Following is an example to set Maximum limit on Spark Driver’s memory usage.
AppConfigureExample.java
import org.apache.spark.SparkConf;
import org.apache.spark.SparkContext;
public class AppConfigureExample {
	public static void main(String[] args) {
		// configure spark
		SparkConf conf = new SparkConf().setMaster("local[2]");
		conf.set("spark.app.name", "SparkApplicationName");
		conf.set("spark.driver.maxResultSize", "200m");
		
		// start a spark context
		SparkContext sc = new SparkContext(conf);
		
		// print the configuration
		System.out.println(sc.getConf().toDebugString());
		
		// stop the spark context
		sc.stop();
	}
}Output
spark.app.id=local-1501224103438
spark.app.name=SparkApplicationName
spark.driver.host=192.168.1.100
spark.driver.maxResultSize=200m
spark.driver.port=35249
spark.executor.id=driver
spark.master=local[2]Driver’s Memory Usage
Property Name : spark.driver.memory
Default value : 1g (meaning 1 GB)
Exception : If spark application is submitted in client mode, the property has to be set via command line option –driver-memory.
This is the higher limit on the memory usage by Spark Driver. Submitted jobs abort if the limit is exceeded. Setting it to ‘0’ means, there is no upper limit. But, if the value set by the property is exceeded, out-of-memory may occur in driver.

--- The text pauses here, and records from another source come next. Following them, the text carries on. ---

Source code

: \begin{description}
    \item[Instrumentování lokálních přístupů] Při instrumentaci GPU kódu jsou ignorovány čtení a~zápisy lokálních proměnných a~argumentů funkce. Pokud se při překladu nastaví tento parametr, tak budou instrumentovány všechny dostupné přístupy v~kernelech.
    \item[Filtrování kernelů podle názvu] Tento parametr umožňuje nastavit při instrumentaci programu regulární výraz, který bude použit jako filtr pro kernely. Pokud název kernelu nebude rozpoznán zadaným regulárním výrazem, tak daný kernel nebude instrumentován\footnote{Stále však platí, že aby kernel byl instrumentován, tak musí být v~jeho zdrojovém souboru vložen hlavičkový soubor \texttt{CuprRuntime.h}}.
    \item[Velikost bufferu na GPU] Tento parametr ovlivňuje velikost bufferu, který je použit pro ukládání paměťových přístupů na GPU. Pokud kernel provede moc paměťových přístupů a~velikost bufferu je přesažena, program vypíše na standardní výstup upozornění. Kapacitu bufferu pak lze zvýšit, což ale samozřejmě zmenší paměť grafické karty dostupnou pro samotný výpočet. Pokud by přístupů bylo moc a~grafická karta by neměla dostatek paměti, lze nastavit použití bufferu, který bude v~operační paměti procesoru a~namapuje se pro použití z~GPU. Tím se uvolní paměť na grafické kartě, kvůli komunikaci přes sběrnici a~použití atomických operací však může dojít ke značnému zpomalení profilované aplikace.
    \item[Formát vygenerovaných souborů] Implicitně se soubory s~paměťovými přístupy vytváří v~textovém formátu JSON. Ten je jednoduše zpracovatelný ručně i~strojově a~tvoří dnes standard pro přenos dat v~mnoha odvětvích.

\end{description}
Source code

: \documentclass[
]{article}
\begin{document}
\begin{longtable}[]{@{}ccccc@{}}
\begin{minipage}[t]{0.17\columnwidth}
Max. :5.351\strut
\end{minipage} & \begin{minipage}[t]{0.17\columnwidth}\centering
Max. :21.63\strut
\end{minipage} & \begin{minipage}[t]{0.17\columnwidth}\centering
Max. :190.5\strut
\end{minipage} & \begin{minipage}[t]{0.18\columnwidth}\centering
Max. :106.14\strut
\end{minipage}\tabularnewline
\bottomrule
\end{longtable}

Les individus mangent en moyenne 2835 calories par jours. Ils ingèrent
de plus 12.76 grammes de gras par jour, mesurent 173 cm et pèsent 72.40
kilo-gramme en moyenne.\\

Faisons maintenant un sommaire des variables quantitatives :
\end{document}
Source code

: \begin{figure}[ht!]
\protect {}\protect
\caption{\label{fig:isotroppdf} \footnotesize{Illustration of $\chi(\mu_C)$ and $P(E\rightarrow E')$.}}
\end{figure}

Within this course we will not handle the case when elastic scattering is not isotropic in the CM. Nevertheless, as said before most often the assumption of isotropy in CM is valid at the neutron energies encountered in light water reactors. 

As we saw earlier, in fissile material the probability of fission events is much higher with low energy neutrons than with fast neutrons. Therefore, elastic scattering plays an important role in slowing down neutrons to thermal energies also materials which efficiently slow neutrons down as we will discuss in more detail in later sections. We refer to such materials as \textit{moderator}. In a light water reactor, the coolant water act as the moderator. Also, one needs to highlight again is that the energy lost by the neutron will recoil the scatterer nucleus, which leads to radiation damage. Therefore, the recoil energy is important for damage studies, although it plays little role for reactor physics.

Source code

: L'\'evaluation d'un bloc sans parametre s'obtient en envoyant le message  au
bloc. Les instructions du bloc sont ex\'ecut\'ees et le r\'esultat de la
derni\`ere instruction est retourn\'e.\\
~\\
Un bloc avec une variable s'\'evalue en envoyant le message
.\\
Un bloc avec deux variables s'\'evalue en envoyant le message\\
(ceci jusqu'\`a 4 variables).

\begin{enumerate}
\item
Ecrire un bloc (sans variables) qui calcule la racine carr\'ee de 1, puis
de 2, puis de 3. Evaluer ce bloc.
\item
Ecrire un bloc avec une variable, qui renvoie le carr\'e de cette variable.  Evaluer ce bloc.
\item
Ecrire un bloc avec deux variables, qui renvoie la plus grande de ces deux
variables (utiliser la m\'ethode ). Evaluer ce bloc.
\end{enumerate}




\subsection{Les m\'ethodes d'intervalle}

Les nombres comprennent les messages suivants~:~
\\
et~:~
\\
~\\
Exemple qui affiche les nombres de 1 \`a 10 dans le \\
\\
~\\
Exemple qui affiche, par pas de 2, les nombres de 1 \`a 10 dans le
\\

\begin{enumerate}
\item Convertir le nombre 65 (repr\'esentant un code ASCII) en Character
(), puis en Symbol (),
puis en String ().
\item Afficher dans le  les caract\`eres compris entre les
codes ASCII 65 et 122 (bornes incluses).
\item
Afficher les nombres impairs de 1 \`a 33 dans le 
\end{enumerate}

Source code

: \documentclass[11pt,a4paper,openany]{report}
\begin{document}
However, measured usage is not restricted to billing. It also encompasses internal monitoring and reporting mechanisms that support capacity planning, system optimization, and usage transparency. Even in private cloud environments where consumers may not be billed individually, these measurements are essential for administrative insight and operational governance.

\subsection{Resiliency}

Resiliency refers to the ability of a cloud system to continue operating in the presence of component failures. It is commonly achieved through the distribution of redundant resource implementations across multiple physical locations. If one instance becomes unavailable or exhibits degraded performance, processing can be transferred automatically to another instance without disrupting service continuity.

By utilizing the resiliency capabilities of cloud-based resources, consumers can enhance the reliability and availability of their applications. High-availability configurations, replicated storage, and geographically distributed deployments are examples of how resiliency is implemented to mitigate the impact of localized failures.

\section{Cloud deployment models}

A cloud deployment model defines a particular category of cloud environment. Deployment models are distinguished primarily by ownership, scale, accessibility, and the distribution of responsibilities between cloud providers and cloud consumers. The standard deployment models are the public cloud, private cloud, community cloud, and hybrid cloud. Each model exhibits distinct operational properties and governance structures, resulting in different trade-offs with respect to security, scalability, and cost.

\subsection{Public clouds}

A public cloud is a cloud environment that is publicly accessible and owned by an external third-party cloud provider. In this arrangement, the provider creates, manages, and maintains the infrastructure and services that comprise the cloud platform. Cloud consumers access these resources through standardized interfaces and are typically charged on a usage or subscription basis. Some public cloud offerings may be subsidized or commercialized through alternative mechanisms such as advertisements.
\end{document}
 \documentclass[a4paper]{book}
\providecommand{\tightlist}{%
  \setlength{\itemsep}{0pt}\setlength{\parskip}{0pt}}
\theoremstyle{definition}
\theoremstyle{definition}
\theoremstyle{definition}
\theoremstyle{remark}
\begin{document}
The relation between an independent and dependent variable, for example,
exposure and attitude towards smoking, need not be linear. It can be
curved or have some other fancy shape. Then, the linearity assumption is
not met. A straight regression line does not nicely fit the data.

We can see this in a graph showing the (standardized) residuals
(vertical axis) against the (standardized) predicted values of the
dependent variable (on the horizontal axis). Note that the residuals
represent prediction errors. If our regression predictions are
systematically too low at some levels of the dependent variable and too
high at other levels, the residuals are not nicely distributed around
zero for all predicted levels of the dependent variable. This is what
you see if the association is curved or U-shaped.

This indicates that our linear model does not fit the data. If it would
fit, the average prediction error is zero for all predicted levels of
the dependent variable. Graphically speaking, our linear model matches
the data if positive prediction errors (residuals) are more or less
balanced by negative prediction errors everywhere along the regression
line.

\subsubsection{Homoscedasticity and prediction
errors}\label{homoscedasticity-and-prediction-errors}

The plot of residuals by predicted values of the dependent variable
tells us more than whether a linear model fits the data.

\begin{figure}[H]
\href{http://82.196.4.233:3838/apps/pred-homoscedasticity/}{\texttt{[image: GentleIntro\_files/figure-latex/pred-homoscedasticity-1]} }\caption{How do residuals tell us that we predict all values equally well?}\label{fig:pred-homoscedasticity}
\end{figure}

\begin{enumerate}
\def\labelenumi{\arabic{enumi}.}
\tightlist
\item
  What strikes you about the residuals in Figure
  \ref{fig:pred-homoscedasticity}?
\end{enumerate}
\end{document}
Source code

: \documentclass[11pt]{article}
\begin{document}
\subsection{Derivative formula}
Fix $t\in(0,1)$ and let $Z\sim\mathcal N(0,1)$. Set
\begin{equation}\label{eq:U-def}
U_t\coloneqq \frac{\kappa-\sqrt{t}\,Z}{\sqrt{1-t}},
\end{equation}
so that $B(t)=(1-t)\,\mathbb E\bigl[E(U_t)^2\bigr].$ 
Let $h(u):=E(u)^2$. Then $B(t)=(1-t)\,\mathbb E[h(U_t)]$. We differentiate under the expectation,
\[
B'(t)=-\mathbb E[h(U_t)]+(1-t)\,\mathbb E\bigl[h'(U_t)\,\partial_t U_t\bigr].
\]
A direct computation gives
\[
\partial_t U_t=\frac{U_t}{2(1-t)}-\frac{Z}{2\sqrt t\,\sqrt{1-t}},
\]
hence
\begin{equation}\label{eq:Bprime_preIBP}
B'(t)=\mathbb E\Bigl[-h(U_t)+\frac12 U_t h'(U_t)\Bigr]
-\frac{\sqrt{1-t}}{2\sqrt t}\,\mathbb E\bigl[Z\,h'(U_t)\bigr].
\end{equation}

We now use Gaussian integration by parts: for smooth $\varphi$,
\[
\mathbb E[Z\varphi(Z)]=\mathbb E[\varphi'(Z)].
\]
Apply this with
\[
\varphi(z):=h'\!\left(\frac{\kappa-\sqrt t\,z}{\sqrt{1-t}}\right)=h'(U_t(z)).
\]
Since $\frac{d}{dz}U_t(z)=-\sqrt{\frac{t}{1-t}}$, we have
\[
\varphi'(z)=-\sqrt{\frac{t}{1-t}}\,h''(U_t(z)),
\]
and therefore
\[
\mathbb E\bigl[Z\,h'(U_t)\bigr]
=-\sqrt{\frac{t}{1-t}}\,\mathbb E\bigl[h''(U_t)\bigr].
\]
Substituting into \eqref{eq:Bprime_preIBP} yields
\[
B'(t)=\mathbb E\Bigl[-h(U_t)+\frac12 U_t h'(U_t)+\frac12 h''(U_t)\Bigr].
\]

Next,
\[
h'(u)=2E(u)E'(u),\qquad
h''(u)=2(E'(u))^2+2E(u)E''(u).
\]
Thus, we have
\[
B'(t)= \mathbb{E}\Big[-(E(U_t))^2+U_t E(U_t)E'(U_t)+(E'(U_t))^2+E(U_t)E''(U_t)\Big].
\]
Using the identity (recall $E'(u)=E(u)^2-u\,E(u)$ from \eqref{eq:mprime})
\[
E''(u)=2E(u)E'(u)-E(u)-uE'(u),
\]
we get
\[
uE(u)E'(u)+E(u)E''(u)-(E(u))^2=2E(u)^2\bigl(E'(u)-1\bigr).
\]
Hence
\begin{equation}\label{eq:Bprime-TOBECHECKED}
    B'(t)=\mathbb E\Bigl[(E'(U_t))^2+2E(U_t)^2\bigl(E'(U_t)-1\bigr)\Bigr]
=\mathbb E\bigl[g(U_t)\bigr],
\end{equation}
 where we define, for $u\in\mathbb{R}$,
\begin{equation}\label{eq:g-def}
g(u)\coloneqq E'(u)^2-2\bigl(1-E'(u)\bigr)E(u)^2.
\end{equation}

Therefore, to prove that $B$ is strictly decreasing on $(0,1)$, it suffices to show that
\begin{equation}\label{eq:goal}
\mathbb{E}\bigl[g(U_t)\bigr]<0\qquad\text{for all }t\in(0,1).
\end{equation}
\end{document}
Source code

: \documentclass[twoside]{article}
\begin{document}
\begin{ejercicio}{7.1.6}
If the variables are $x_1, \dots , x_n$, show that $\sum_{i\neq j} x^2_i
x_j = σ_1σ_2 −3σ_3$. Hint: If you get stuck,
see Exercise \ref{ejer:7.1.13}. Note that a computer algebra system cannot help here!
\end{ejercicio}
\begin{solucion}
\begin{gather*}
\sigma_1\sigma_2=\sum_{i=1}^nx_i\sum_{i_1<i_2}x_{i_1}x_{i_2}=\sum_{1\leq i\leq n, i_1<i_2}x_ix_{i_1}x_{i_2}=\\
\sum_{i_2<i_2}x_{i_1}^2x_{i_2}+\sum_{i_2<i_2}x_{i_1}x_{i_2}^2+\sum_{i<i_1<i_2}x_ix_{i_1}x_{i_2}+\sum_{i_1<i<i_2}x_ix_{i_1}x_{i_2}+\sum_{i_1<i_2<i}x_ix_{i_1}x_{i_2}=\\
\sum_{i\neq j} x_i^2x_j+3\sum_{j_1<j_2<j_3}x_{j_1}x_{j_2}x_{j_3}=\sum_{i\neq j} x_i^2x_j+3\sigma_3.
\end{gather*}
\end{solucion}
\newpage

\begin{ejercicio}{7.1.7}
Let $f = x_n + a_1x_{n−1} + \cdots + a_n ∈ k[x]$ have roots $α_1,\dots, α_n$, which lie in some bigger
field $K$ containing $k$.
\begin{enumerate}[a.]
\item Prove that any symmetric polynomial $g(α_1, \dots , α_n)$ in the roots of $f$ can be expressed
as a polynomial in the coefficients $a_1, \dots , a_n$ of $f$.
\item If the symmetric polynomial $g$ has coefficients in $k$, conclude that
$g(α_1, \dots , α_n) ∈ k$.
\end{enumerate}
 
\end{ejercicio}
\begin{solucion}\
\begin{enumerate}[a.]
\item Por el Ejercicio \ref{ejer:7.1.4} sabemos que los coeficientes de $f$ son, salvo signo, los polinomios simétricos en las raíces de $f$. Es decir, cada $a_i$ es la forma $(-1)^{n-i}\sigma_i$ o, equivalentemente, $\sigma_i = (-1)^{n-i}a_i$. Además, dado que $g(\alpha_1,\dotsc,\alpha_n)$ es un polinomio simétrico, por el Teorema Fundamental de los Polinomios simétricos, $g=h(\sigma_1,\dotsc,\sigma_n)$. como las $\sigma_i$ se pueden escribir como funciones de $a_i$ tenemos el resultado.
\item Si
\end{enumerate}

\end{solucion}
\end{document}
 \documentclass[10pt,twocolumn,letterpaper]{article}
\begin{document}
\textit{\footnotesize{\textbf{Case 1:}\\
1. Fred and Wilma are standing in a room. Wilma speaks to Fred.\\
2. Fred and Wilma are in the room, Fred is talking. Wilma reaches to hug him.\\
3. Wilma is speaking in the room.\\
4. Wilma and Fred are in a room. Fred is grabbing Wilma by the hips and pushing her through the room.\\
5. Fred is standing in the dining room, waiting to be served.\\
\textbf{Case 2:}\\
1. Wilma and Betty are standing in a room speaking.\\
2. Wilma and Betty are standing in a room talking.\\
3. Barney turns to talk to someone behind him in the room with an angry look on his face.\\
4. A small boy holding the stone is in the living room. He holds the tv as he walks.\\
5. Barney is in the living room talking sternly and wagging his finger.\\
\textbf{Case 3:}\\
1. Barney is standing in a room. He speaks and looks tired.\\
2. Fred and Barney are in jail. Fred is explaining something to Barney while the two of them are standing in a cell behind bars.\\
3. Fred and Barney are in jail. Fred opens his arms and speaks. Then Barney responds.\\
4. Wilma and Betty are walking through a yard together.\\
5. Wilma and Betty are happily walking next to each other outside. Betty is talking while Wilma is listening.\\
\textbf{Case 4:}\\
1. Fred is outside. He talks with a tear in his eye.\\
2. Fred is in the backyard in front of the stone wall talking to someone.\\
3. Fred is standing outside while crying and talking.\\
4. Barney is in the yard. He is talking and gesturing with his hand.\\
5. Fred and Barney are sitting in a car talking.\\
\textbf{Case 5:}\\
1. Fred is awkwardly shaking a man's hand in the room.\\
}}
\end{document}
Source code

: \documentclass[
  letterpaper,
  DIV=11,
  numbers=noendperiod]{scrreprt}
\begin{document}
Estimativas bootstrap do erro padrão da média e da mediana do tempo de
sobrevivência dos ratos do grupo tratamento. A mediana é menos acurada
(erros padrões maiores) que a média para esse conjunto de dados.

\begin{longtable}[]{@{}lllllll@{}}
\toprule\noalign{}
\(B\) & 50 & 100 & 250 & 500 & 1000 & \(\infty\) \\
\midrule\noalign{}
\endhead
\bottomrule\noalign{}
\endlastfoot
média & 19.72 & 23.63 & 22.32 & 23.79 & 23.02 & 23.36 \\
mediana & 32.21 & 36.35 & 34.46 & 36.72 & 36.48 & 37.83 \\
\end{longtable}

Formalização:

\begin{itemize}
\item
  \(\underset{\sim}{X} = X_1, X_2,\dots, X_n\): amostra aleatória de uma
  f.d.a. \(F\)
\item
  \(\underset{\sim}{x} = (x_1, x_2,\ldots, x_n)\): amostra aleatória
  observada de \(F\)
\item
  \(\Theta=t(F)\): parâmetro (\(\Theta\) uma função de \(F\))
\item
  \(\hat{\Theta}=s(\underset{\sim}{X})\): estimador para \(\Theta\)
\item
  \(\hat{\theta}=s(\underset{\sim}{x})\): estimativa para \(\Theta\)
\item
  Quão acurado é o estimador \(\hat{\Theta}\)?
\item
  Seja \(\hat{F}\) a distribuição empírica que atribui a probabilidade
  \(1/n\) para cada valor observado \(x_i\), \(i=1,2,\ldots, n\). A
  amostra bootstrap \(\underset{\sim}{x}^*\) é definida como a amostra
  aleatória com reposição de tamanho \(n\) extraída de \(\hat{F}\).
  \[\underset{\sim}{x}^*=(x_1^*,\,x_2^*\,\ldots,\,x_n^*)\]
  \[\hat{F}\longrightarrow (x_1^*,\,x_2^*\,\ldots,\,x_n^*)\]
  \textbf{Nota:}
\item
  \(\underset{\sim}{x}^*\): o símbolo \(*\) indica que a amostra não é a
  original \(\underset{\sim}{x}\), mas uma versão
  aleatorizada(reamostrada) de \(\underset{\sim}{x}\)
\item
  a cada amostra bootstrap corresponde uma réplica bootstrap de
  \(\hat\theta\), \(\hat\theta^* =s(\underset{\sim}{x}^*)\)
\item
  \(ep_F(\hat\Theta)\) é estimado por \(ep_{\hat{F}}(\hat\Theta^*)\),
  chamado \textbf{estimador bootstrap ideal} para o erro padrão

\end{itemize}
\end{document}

Following is an example to set Maximum limit on Spark Driver’s memory usage.
AppConfigureExample.java
import org.apache.spark.SparkConf;
import org.apache.spark.SparkContext;
public class AppConfigureExample {
	public static void main(String[] args) {
		// configure spark
		SparkConf conf = new SparkConf().setMaster("local[2]");
		conf.set("spark.app.name", "SparkApplicationName");
		conf.set("spark.driver.memory", "600m");
		
		// start a spark context
		SparkContext sc = new SparkContext(conf);
		
		// print the configuration
		System.out.println(sc.getConf().toDebugString());
		
		// stop the spark context
		sc.stop();
	}
}Output
spark.app.id=local-1501225134344
spark.app.name=SparkApplicationName
spark.driver.host=192.168.1.100
spark.driver.memory=600m
spark.driver.port=43159
spark.executor.id=driver
spark.master=local[2]Conclusion
In this Apache Spark Tutorial, we learned some of the properties of a Spark Project.